Content starts
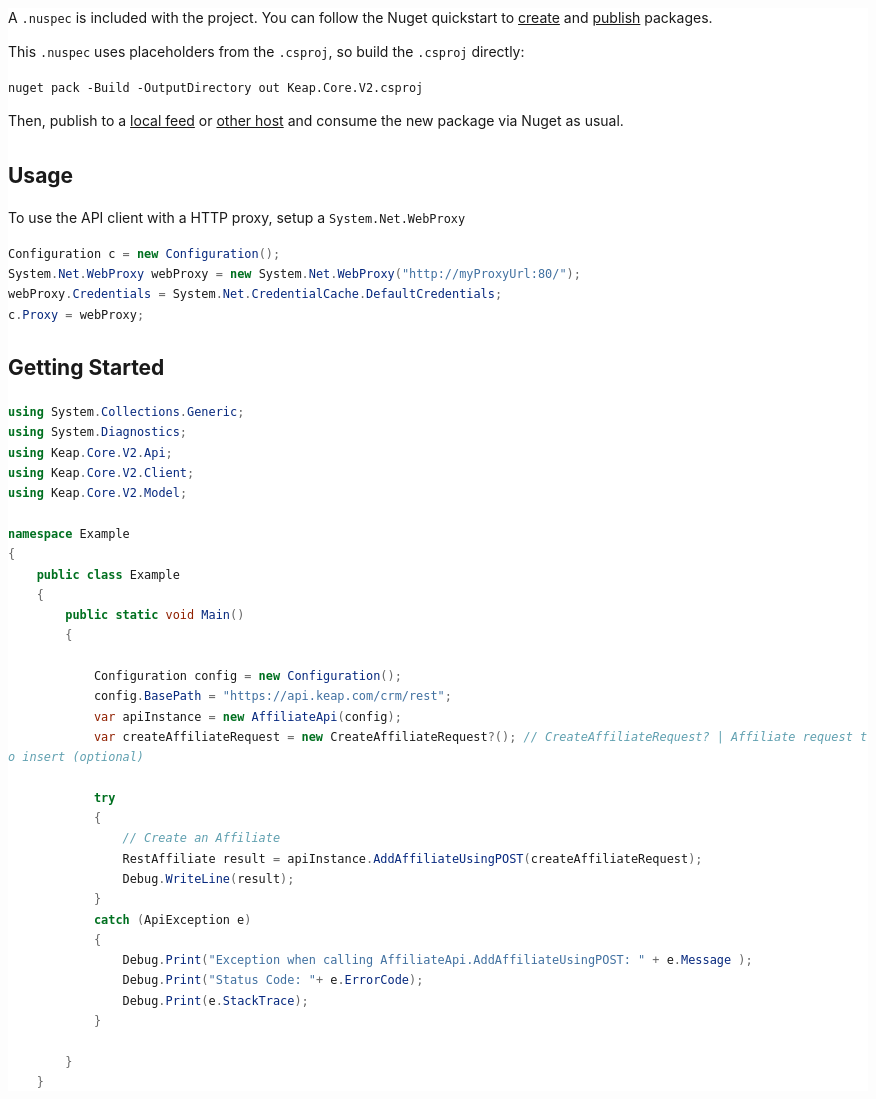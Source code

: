A `.nuspec` is included with the project. You can follow the Nuget quickstart to [create](https://docs.microsoft.com/en-us/nuget/quickstart/create-and-publish-a-package#create-the-package) and [publish](https://docs.microsoft.com/en-us/nuget/quickstart/create-and-publish-a-package#publish-the-package) packages.

This `.nuspec` uses placeholders from the `.csproj`, so build the `.csproj` directly:

```
nuget pack -Build -OutputDirectory out Keap.Core.V2.csproj
```

Then, publish to a [local feed](https://docs.microsoft.com/en-us/nuget/hosting-packages/local-feeds) or [other host](https://docs.microsoft.com/en-us/nuget/hosting-packages/overview) and consume the new package via Nuget as usual.

<a id="usage"></a>
## Usage

To use the API client with a HTTP proxy, setup a `System.Net.WebProxy`
```csharp
Configuration c = new Configuration();
System.Net.WebProxy webProxy = new System.Net.WebProxy("http://myProxyUrl:80/");
webProxy.Credentials = System.Net.CredentialCache.DefaultCredentials;
c.Proxy = webProxy;
```

<a id="getting-started"></a>
## Getting Started

```csharp
using System.Collections.Generic;
using System.Diagnostics;
using Keap.Core.V2.Api;
using Keap.Core.V2.Client;
using Keap.Core.V2.Model;

namespace Example
{
    public class Example
    {
        public static void Main()
        {

            Configuration config = new Configuration();
            config.BasePath = "https://api.keap.com/crm/rest";
            var apiInstance = new AffiliateApi(config);
            var createAffiliateRequest = new CreateAffiliateRequest?(); // CreateAffiliateRequest? | Affiliate request to insert (optional) 

            try
            {
                // Create an Affiliate
                RestAffiliate result = apiInstance.AddAffiliateUsingPOST(createAffiliateRequest);
                Debug.WriteLine(result);
            }
            catch (ApiException e)
            {
                Debug.Print("Exception when calling AffiliateApi.AddAffiliateUsingPOST: " + e.Message );
                Debug.Print("Status Code: "+ e.ErrorCode);
                Debug.Print(e.StackTrace);
            }

        }
    }
```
Content ends
→ **WHAT IS NEEDED**
Across the records above, return every line that contains the word "System".

→ **RESULT BELOW**
To use the API client with a HTTP proxy, setup a `System.Net.WebProxy`
System.Net.WebProxy webProxy = new System.Net.WebProxy("http://myProxyUrl:80/");
webProxy.Credentials = System.Net.CredentialCache.DefaultCredentials;
using System.Collections.Generic;
using System.Diagnostics;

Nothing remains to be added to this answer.